INFORMATION ->

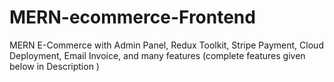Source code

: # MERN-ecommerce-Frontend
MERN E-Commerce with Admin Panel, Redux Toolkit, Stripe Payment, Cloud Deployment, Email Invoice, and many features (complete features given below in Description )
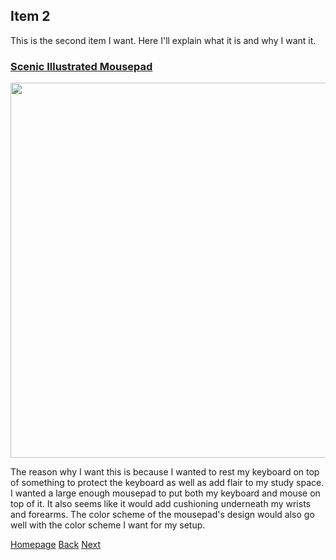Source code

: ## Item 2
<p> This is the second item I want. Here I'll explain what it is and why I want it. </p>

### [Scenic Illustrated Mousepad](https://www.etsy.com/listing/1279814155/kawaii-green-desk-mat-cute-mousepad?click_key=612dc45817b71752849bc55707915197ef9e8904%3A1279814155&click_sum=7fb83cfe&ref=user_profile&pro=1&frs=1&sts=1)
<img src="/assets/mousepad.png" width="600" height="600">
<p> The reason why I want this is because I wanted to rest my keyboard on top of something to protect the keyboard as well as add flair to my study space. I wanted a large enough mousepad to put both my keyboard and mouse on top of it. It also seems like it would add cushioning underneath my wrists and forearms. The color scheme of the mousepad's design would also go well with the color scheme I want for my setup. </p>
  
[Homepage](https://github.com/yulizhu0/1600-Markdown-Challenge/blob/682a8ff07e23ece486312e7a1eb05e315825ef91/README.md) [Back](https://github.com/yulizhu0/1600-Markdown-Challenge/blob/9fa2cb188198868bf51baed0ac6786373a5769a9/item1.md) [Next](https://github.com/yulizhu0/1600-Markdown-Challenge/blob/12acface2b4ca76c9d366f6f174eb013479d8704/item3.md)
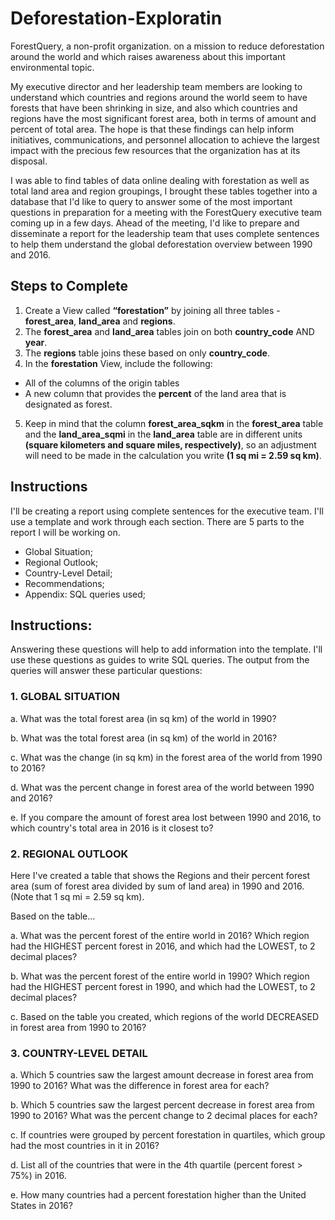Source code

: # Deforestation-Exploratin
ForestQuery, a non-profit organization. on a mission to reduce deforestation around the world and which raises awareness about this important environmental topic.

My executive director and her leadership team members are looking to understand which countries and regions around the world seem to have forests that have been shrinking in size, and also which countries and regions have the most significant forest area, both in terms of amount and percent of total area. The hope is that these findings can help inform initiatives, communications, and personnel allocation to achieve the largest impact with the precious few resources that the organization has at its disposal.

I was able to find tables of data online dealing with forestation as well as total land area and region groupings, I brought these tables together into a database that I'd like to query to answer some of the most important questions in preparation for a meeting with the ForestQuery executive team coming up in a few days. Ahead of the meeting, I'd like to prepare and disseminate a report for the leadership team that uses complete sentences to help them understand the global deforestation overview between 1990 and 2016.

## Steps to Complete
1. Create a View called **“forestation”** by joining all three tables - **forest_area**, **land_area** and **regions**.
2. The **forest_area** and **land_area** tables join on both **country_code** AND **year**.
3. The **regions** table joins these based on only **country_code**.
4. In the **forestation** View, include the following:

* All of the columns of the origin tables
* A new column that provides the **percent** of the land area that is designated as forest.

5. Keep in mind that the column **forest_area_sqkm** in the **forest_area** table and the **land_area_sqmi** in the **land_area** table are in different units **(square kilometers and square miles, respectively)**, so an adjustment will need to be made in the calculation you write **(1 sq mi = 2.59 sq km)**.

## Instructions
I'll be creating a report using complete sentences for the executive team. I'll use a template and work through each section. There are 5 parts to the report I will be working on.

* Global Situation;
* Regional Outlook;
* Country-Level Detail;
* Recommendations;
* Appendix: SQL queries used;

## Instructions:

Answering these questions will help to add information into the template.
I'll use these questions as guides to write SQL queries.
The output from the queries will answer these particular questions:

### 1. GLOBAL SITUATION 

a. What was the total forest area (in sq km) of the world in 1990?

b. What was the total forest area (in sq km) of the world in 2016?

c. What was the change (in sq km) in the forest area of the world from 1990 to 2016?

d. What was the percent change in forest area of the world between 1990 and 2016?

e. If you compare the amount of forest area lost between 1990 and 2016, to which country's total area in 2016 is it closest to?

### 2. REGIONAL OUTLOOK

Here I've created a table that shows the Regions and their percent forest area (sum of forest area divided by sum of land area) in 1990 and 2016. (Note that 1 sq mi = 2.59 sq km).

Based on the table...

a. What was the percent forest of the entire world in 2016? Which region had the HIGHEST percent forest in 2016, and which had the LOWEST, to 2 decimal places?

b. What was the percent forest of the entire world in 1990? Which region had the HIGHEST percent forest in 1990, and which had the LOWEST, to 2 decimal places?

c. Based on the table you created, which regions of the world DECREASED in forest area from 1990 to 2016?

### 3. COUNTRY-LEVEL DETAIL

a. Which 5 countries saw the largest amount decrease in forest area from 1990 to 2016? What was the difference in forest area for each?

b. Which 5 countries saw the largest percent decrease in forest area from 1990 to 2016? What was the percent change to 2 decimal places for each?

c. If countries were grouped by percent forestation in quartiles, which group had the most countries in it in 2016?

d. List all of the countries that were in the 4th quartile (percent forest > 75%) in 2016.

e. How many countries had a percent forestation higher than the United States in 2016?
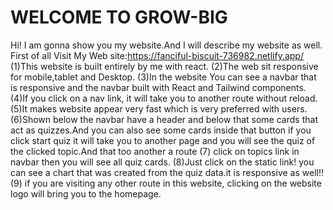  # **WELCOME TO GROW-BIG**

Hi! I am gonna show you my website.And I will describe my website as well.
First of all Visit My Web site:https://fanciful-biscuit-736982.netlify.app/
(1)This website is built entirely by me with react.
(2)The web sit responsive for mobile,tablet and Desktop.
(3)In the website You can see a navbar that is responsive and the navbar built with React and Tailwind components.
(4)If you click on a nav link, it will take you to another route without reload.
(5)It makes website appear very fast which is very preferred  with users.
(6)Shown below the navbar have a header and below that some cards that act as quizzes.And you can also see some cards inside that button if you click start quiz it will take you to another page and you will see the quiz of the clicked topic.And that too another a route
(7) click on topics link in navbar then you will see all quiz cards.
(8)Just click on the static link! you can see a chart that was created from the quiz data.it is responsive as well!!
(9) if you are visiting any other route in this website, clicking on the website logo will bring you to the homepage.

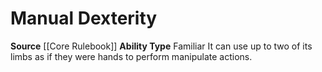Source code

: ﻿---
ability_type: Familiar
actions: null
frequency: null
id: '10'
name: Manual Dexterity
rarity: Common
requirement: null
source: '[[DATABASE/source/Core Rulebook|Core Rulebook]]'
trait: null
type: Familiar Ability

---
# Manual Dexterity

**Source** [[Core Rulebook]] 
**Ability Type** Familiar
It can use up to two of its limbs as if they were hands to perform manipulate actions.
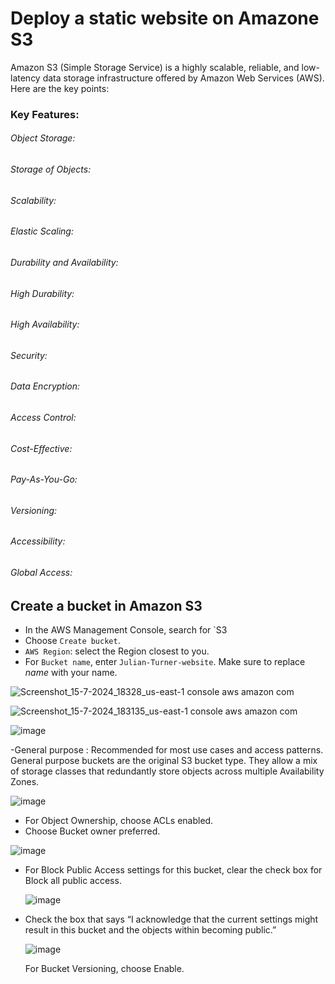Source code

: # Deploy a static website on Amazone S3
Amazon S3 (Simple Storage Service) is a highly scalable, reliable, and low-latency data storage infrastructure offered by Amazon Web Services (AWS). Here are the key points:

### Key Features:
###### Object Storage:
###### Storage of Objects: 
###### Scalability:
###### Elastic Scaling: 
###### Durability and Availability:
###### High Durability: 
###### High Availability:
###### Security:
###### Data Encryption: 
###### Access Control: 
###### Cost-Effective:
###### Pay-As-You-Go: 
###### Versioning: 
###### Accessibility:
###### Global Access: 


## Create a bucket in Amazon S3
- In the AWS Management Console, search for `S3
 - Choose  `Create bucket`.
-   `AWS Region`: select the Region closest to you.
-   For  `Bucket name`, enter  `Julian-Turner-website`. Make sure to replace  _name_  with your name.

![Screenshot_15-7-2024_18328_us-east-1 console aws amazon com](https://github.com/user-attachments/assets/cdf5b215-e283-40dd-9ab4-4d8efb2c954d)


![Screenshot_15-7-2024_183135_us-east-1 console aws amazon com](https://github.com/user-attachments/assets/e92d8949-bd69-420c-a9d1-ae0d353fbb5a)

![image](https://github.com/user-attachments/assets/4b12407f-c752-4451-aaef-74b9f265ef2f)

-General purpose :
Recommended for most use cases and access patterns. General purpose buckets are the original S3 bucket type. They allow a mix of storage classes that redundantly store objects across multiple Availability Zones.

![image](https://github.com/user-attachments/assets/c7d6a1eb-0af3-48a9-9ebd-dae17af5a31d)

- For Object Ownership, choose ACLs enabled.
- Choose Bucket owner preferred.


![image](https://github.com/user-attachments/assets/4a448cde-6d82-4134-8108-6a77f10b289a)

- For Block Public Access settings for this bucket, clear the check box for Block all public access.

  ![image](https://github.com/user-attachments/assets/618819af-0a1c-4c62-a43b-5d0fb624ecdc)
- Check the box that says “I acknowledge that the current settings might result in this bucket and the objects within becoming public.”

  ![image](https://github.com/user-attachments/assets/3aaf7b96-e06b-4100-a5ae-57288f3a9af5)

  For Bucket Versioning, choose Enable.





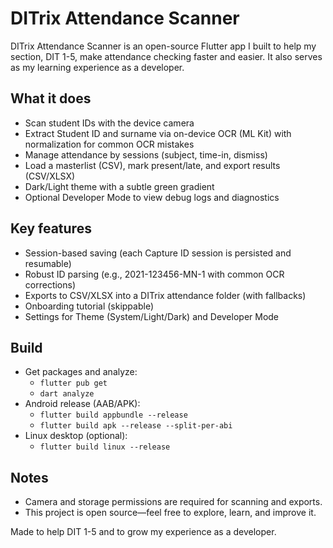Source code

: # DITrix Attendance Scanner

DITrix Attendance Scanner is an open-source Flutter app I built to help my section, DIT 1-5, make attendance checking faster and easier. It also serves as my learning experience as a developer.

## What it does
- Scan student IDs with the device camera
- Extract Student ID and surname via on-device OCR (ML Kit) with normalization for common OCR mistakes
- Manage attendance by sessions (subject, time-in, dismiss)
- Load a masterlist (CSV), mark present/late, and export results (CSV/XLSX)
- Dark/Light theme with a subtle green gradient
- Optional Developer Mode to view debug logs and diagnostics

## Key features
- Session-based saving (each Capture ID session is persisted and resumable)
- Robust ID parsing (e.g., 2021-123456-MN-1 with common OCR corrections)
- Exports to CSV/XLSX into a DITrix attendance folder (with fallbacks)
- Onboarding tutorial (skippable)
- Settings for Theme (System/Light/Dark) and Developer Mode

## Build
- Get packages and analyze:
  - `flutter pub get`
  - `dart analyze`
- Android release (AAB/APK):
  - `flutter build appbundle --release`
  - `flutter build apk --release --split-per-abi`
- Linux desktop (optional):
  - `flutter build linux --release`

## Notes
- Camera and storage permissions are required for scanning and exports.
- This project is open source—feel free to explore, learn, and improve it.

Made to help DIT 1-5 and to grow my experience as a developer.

EXERCISE -> The answer is the number of lines in the preceding material that hold "General"; write that number and nothing else.

SOLUTION TO THE PROBLEM -> 2